But what do all good football fans do at the end of their team's season?  They start looking to next season!  And having our season officially end a couple of weeks early just gives us all a jump on the offseason speculation.

I have read most of the arguments for offseason changes, and - of course - they come down to three main areas this year:

1) The overall ability/potential of the Fins QB, Chad Henne

2) Offensive play caller Dan Henning's ability to design and implement a winning Offensive strategy

3) Head Coach Tony Sparano's overall effectiveness and suitability for the position.

So I am not going to (or I am going to TRY not to) get too much into my own opinions about how these issues should be resolved in this coming offseason, but rather I am going to attempt to just lay out the arguments as I understand them, and discuss the merits of each.

Because, let's face it.... what we decide here is probably not going to carry much weight in the minds of the folks who will actually be making the real decisions about how to address these issues this offseason. 

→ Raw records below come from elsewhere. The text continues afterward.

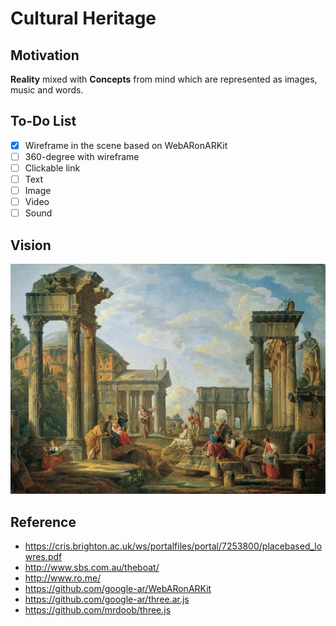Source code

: # Cultural Heritage

## Motivation

**Reality** mixed with **Concepts** from mind which are represented as images, music and words.

## To-Do List

- [x] Wireframe in the scene based on WebARonARKit
- [ ] 360-degree with wireframe
- [ ] Clickable link
- [ ] Text 
- [ ] Image
- [ ] Video
- [ ] Sound

##  Vision

<p float="left">
	<img src="./pix/Giovanni_Paolo_Pannini.jpg" width="800" />
</p>

## Reference
* https://cris.brighton.ac.uk/ws/portalfiles/portal/7253800/placebased_lowres.pdf
* http://www.sbs.com.au/theboat/
* http://www.ro.me/
* https://github.com/google-ar/WebARonARKit
* https://github.com/google-ar/three.ar.js
* https://github.com/mrdoob/three.js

Let's start with the big discussion about the current Miami Dolphins quarterback, Chad Henne.  There are two schools of thought on him: 

  • First, that he is still developing, and should not be written off as the Dolphins' "QB of the Future".
  • Second, is the belief by many that Chad Henne just does not have the tools of talents necessary to ever become that franchise QB that Fin fans have been looking for since Dan Marino retired

While just about every Fin fan knows that there will never be a second coming of Dan Marino, there are still very high standards that we have for acceptable quarterback play.  But considering the dearth of good quarterback play we have suffered through over the past 10+ years since Danny boy left us, I think it is fair to say that MOST Miami Dolphins fans today are not being unrealistic in their expectations about what a starting quarterback should be able to accomplish. 

I wanted to bring up this point because many folks will quickly point out that expecting someone to come in and play to the standard set by Marino will simply result in disappointment.  I agree.  And I don't think anyone is judging Chad Henne's performance according to an unrealistic standard. 

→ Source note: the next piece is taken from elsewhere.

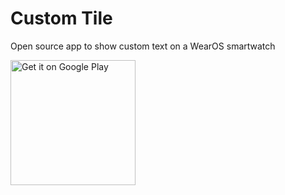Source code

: # Custom Tile
Open source app to show custom text on a WearOS smartwatch

<a href='https://play.google.com/store/apps/details?id=dev.tberghuis.customtiles'><img alt='Get it on Google Play' src='https://play.google.com/intl/en_us/badges/static/images/badges/en_badge_web_generic.png' width="200"/></a>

The discussions around Henne have to do with his ability to be consistent in his accuracy and make good decisions at the line and when going through his reads.  Overall, this all boils down to an evaluation of whether he will improve in these areas based upon his progress over the past season and a half.  No one is really expecting him to be fully developed at this point in his career, but has he shown enough constant improvement in his game to make you think that he would be even better next season?


Pleading for Patience - Keeping Henne

On the one hand, Henne is still pretty young, and sat on the bench for his first season.  So it is not unreasonable to think that he is making mistakes today that he will be able to learn from and correct as he gets more games under his belt.  Those folks pleading for patience are generally in this camp, reminding everyone that even at the end of this season, Henne will not have two full years as a starter.

The other part of this discussion on sticking with Henne next season revolves around Dan Henning as the Offensive coordinator.  Many of the folks who are willing to give Henne the benefit of the doubt are also laying much of the blame for Henne's slow development and/or poor performance on the play calling.  I don't want to get into this discussion here, because we will be discussing Henning independently below, but let me just as a question:

If you kept everything else the same this season, but simply replaced Chad Henne with Tom Brady, how do you think the Miami Offense would have performed?

Lastly on this topic, the folks who want to keep Henne like to point out that we have few alternatives.  There aren't likely to be any quarterbacks available in free agency that would be a clear upgrade, or have more upside, than Henne.  And to move up in the 2011 NFL Draft high enough to get a starting caliber QB would require giving away most of our draft picks, and they stress that there are other important or even MORE important team needs to address in the draft.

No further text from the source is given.